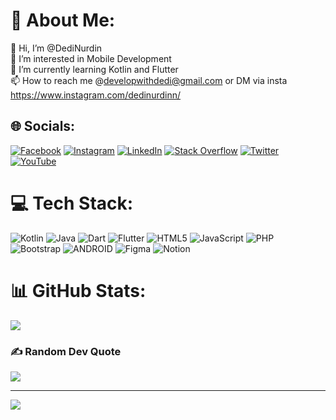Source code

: # 💫 About Me:
👋 Hi, I’m @DediNurdin<br>👀 I’m interested in Mobile Development<br>🌱 I’m currently learning Kotlin and Flutter<br>📫 How to reach me @developwithdedi@gmail.com or DM via insta https://www.instagram.com/dedinurdinn/


## 🌐 Socials:
[![Facebook](https://img.shields.io/badge/Facebook-%231877F2.svg?logo=Facebook&logoColor=white)](https://facebook.com/dedi.nurdiansyah.946) [![Instagram](https://img.shields.io/badge/Instagram-%23E4405F.svg?logo=Instagram&logoColor=white)](https://instagram.com/dedinurdinn) [![LinkedIn](https://img.shields.io/badge/LinkedIn-%230077B5.svg?logo=linkedin&logoColor=white)](https://linkedin.com/in/dedinurdin) [![Stack Overflow](https://img.shields.io/badge/-Stackoverflow-FE7A16?logo=stack-overflow&logoColor=white)](https://stackoverflow.com/users/19219620) [![Twitter](https://img.shields.io/badge/Twitter-%231DA1F2.svg?logo=Twitter&logoColor=white)](https://twitter.com/dedinurdinn) [![YouTube](https://img.shields.io/badge/YouTube-%23FF0000.svg?logo=YouTube&logoColor=white)](https://youtube.com/@UCr2VNYe_44Jzi5SP29Sd9-A) 

# 💻 Tech Stack:
![Kotlin](https://img.shields.io/badge/kotlin-%230095D5.svg?style=for-the-badge&logo=kotlin&logoColor=white) ![Java](https://img.shields.io/badge/java-%23ED8B00.svg?style=for-the-badge&logo=java&logoColor=white) ![Dart](https://img.shields.io/badge/dart-%230095D5.svg?style=for-the-badge&logo=dart&logoColor=yellow) ![Flutter](https://img.shields.io/badge/flutter-%230095D5.svg?style=for-the-badge&logo=flutter&logoColor=red) ![HTML5](https://img.shields.io/badge/html5-%23E34F26.svg?style=for-the-badge&logo=html5&logoColor=white) ![JavaScript](https://img.shields.io/badge/javascript-%23323330.svg?style=for-the-badge&logo=javascript&logoColor=%23F7DF1E) ![PHP](https://img.shields.io/badge/php-%23777BB4.svg?style=for-the-badge&logo=php&logoColor=white) ![Bootstrap](https://img.shields.io/badge/bootstrap-%23563D7C.svg?style=for-the-badge&logo=bootstrap&logoColor=white) ![ANDROID](https://img.shields.io/badge/android-%2320232a.svg?style=for-the-badge&logo=android&logoColor=%a4c639) ![Figma](https://img.shields.io/badge/figma-%23F24E1E.svg?style=for-the-badge&logo=figma&logoColor=white) ![Notion](https://img.shields.io/badge/notion-%23F24E1E.svg?style=for-the-badge&logo=notion&logoColor=white)
# 📊 GitHub Stats:
![](https://github-readme-stats.vercel.app/api/top-langs/?username=DediNurdin&theme=monokai&hide_border=false&include_all_commits=false&count_private=true&layout=compact)

### ✍️ Random Dev Quote
![](https://quotes-github-readme.vercel.app/api?type=vetical&theme=dark)

---
[![](https://visitcount.itsvg.in/api?id=DediNurdin&icon=5&color=0)](https://visitcount.itsvg.in)

<!-- Proudly created with GPRM ( https://gprm.itsvg.in ) -->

> _TASK OBJECTIVE_: Nothing but the text is wanted: repeat the data above exactly, without its images.

> _RESPONSE BELOW_:
Source code

: # 💫 About Me:
👋 Hi, I’m @DediNurdin<br>👀 I’m interested in Mobile Development<br>🌱 I’m currently learning Kotlin and Flutter<br>📫 How to reach me @developwithdedi@gmail.com or DM via insta https://www.instagram.com/dedinurdinn/


## 🌐 Socials:
[![Facebook](https://img.shields.io/badge/Facebook-%231877F2.svg?logo=Facebook&logoColor=white)](https://facebook.com/dedi.nurdiansyah.946) [![Instagram](https://img.shields.io/badge/Instagram-%23E4405F.svg?logo=Instagram&logoColor=white)](https://instagram.com/dedinurdinn) [![LinkedIn](https://img.shields.io/badge/LinkedIn-%230077B5.svg?logo=linkedin&logoColor=white)](https://linkedin.com/in/dedinurdin) [![Stack Overflow](https://img.shields.io/badge/-Stackoverflow-FE7A16?logo=stack-overflow&logoColor=white)](https://stackoverflow.com/users/19219620) [![Twitter](https://img.shields.io/badge/Twitter-%231DA1F2.svg?logo=Twitter&logoColor=white)](https://twitter.com/dedinurdinn) [![YouTube](https://img.shields.io/badge/YouTube-%23FF0000.svg?logo=YouTube&logoColor=white)](https://youtube.com/@UCr2VNYe_44Jzi5SP29Sd9-A) 

# 💻 Tech Stack:
![Kotlin](https://img.shields.io/badge/kotlin-%230095D5.svg?style=for-the-badge&logo=kotlin&logoColor=white) ![Java](https://img.shields.io/badge/java-%23ED8B00.svg?style=for-the-badge&logo=java&logoColor=white) ![Dart](https://img.shields.io/badge/dart-%230095D5.svg?style=for-the-badge&logo=dart&logoColor=yellow) ![Flutter](https://img.shields.io/badge/flutter-%230095D5.svg?style=for-the-badge&logo=flutter&logoColor=red) ![HTML5](https://img.shields.io/badge/html5-%23E34F26.svg?style=for-the-badge&logo=html5&logoColor=white) ![JavaScript](https://img.shields.io/badge/javascript-%23323330.svg?style=for-the-badge&logo=javascript&logoColor=%23F7DF1E) ![PHP](https://img.shields.io/badge/php-%23777BB4.svg?style=for-the-badge&logo=php&logoColor=white) ![Bootstrap](https://img.shields.io/badge/bootstrap-%23563D7C.svg?style=for-the-badge&logo=bootstrap&logoColor=white) ![ANDROID](https://img.shields.io/badge/android-%2320232a.svg?style=for-the-badge&logo=android&logoColor=%a4c639) ![Figma](https://img.shields.io/badge/figma-%23F24E1E.svg?style=for-the-badge&logo=figma&logoColor=white) ![Notion](https://img.shields.io/badge/notion-%23F24E1E.svg?style=for-the-badge&logo=notion&logoColor=white)
# 📊 GitHub Stats:
![](https://github-readme-stats.vercel.app/api/top-langs/?username=DediNurdin&theme=monokai&hide_border=false&include_all_commits=false&count_private=true&layout=compact)

### ✍️ Random Dev Quote
![](https://quotes-github-readme.vercel.app/api?type=vetical&theme=dark)

---
[![](https://visitcount.itsvg.in/api?id=DediNurdin&icon=5&color=0)](https://visitcount.itsvg.in)

<!-- Proudly created with GPRM ( https://gprm.itsvg.in ) -->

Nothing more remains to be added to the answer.